One cannot expect a collection of essays to provide a systematic treatment of a subject or a coherent thesis. There are obvious disagreements between some contributors. In fact the juxtaposition of different views is one of the most interesting aspects of the volume, especially when we get divergent essays paired together, in the case of Proverbs and Wisdom of Solomon. On the whole, the essays complicate the usual view of the subordination of wisdom to Torah in the Second Temple period. The volume, however, does not maintain a consistent focus on this question and becomes quite diffuse in the later sections.

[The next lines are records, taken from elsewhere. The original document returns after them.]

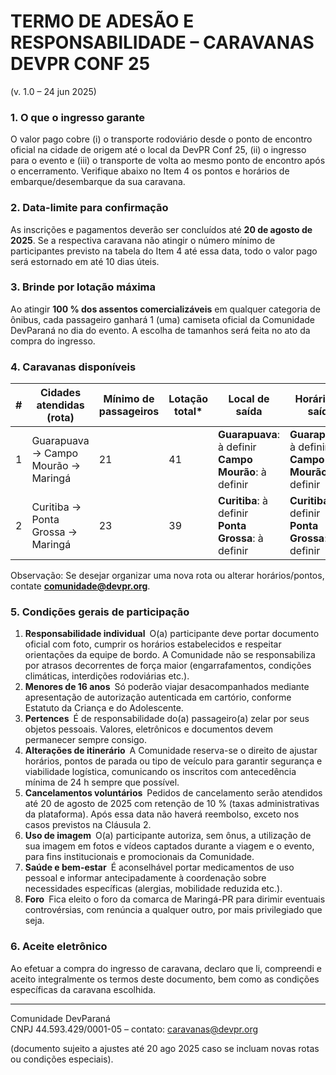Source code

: # TERMO DE ADESÃO E RESPONSABILIDADE – CARAVANAS DEVPR CONF 25
(v. 1.0 – 24 jun 2025)

### 1. O que o ingresso garante
O valor pago cobre (i) o transporte rodoviário desde o ponto de encontro oficial na cidade de origem até o local da DevPR Conf 25, 
(ii) o ingresso para o evento e 
(iii) o transporte de volta ao mesmo ponto de encontro após o encerramento. 
Verifique abaixo no Item 4 os pontos e horários de embarque/desembarque da sua caravana.

### 2. Data-limite para confirmação
As inscrições e pagamentos deverão ser concluídos até **20 de agosto de 2025**.
Se a respectiva caravana não atingir o número mínimo de participantes previsto na tabela do Item 4 até essa data, todo o valor pago será estornado em até 10 dias úteis.

### 3. Brinde por lotação máxima
Ao atingir **100 % dos assentos comercializáveis** em qualquer categoria de ônibus, cada passageiro ganhará 1 (uma) camiseta oficial da Comunidade DevParaná no dia do evento.
A escolha de tamanhos será feita no ato da compra do ingresso.

### 4. Caravanas disponíveis

| # | Cidades atendidas (rota)                      | Mínimo de passageiros | Lotação total\*                               | Local de saída                  | Horário de saída | Horário previsto de chegada |
| - | --------------------------------------------- | --------------------- | --------------------------------------------- | ------------------------------- | ---------------- | --------------------------- |
| 1 | Guarapuava → Campo Mourão → Maringá           | 21                    | 41                                            | **Guarapuava**: à definir <br> **Campo Mourão**:  à definir    | **Guarapuava**: à definir <br> **Campo Mourão**:  à definir  | **Guarapuava**: à definir <br> **Campo Mourão**:  à definir             |
| 2 | Curitiba → Ponta Grossa → Maringá           | 23                    | 39                                            | **Curitiba**: à definir <br> **Ponta Grossa**:  à definir    | **Curitiba**: à definir <br> **Ponta Grossa**:  à definir  | **Curitiba**: à definir <br> **Ponta Grossa**:  à definir             |


Observação: Se desejar organizar uma nova rota ou alterar horários/pontos, contate **comunidade@devpr.org**.

### 5. Condições gerais de participação

1. **Responsabilidade individual** O(a) participante deve portar documento oficial com foto, cumprir os horários estabelecidos e respeitar orientações da equipe de bordo. A Comunidade não se responsabiliza por atrasos decorrentes de força maior (engarrafamentos, condições climáticas, interdições rodoviárias etc.).  
1. **Menores de 16 anos** Só poderão viajar desacompanhados mediante apresentação de autorização autenticada em cartório, conforme Estatuto da Criança e do Adolescente.
1. **Pertences** É de responsabilidade do(a) passageiro(a) zelar por seus objetos pessoais. Valores, eletrônicos e documentos devem permanecer sempre consigo.
1. **Alterações de itinerário** A Comunidade reserva-se o direito de ajustar horários, pontos de parada ou tipo de veículo para garantir segurança e viabilidade logística, comunicando os inscritos com antecedência mínima de 24 h sempre que possível.
1. **Cancelamentos voluntários** Pedidos de cancelamento serão atendidos até 20 de agosto de 2025 com retenção de 10 % (taxas administrativas da plataforma). Após essa data não haverá reembolso, exceto nos casos previstos na Cláusula 2.
1. **Uso de imagem** O(a) participante autoriza, sem ônus, a utilização de sua imagem em fotos e vídeos captados durante a viagem e o evento, para fins institucionais e promocionais da Comunidade.
1. **Saúde e bem-estar** É aconselhável portar medicamentos de uso pessoal e informar antecipadamente à coordenação sobre necessidades específicas (alergias, mobilidade reduzida etc.).
1. **Foro** Fica eleito o foro da comarca de Maringá-PR para dirimir eventuais controvérsias, com renúncia a qualquer outro, por mais privilegiado que seja.

### 6. Aceite eletrônico
Ao efetuar a compra do ingresso de caravana, declaro que li, compreendi e aceito integralmente os termos deste documento, bem como as condições específicas da caravana escolhida.

--- 
Comunidade DevParaná  
CNPJ 44.593.429/0001-05 – contato: caravanas@devpr.org

(documento sujeito a ajustes até 20 ago 2025 caso se incluam novas rotas ou condições especiais).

The editors acknowledge the recent trend in scholarship to question the distinctiveness of the wisdom tradition, chiefly by including the essay of Sneed. Most of the contributors, however, have no difficulty in recognizing wisdom as a distinctive tradition, even if it is varied. The main question that remains open is the role of Torah in this literature. While the editors wisely refrain from pressing conclusions, the volume raises serious questions as to whether Wisdom and Torah are ever simply identified in this literature. It makes a valuable contribution to an ongoing discussion.